Problem statement: Could you reproduce every record below exactly as it stands?

Collected data:
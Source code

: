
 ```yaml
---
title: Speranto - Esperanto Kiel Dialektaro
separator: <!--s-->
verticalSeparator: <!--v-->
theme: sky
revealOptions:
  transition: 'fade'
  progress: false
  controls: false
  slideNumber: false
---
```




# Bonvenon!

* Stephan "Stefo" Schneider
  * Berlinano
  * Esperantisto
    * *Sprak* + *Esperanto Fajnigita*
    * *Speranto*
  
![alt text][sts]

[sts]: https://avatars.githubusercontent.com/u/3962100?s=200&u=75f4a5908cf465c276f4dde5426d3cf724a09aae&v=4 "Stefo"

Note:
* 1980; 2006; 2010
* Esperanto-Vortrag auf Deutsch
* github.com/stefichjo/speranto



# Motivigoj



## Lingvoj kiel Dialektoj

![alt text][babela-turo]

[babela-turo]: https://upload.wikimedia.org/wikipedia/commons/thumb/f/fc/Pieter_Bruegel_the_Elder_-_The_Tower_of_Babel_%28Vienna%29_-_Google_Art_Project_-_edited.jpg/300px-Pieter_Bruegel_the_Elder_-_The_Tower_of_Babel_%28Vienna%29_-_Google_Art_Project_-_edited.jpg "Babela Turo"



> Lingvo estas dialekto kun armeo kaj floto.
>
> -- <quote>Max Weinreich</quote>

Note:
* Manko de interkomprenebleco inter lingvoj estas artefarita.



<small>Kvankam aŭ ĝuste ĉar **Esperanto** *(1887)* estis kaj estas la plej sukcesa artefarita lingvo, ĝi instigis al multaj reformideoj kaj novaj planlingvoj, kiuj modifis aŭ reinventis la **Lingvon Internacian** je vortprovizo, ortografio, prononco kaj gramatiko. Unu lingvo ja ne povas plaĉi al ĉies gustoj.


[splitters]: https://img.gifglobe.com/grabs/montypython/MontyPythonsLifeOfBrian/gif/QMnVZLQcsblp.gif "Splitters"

Solution for this task:
Source code

:
 ```yaml
---
title: Speranto - Esperanto Kiel Dialektaro
separator: <!--s-->
verticalSeparator: <!--v-->
theme: sky
revealOptions:
  transition: 'fade'
  progress: false
  controls: false
  slideNumber: false
---
```




# Bonvenon!

* Stephan "Stefo" Schneider
  * Berlinano
  * Esperantisto
    * *Sprak* + *Esperanto Fajnigita*
    * *Speranto*
  
![alt text][sts]

[sts]: https://avatars.githubusercontent.com/u/3962100?s=200&u=75f4a5908cf465c276f4dde5426d3cf724a09aae&v=4 "Stefo"

Note:
* 1980; 2006; 2010
* Esperanto-Vortrag auf Deutsch
* github.com/stefichjo/speranto



# Motivigoj



## Lingvoj kiel Dialektoj

![alt text][babela-turo]

[babela-turo]: https://upload.wikimedia.org/wikipedia/commons/thumb/f/fc/Pieter_Bruegel_the_Elder_-_The_Tower_of_Babel_%28Vienna%29_-_Google_Art_Project_-_edited.jpg/300px-Pieter_Bruegel_the_Elder_-_The_Tower_of_Babel_%28Vienna%29_-_Google_Art_Project_-_edited.jpg "Babela Turo"



> Lingvo estas dialekto kun armeo kaj floto.
>
> -- <quote>Max Weinreich</quote>

Note:
* Manko de interkomprenebleco inter lingvoj estas artefarita.



<small>Kvankam aŭ ĝuste ĉar **Esperanto** *(1887)* estis kaj estas la plej sukcesa artefarita lingvo, ĝi instigis al multaj reformideoj kaj novaj planlingvoj, kiuj modifis aŭ reinventis la **Lingvon Internacian** je vortprovizo, ortografio, prononco kaj gramatiko. Unu lingvo ja ne povas plaĉi al ĉies gustoj.


[splitters]: https://img.gifglobe.com/grabs/montypython/MontyPythonsLifeOfBrian/gif/QMnVZLQcsblp.gif "Splitters"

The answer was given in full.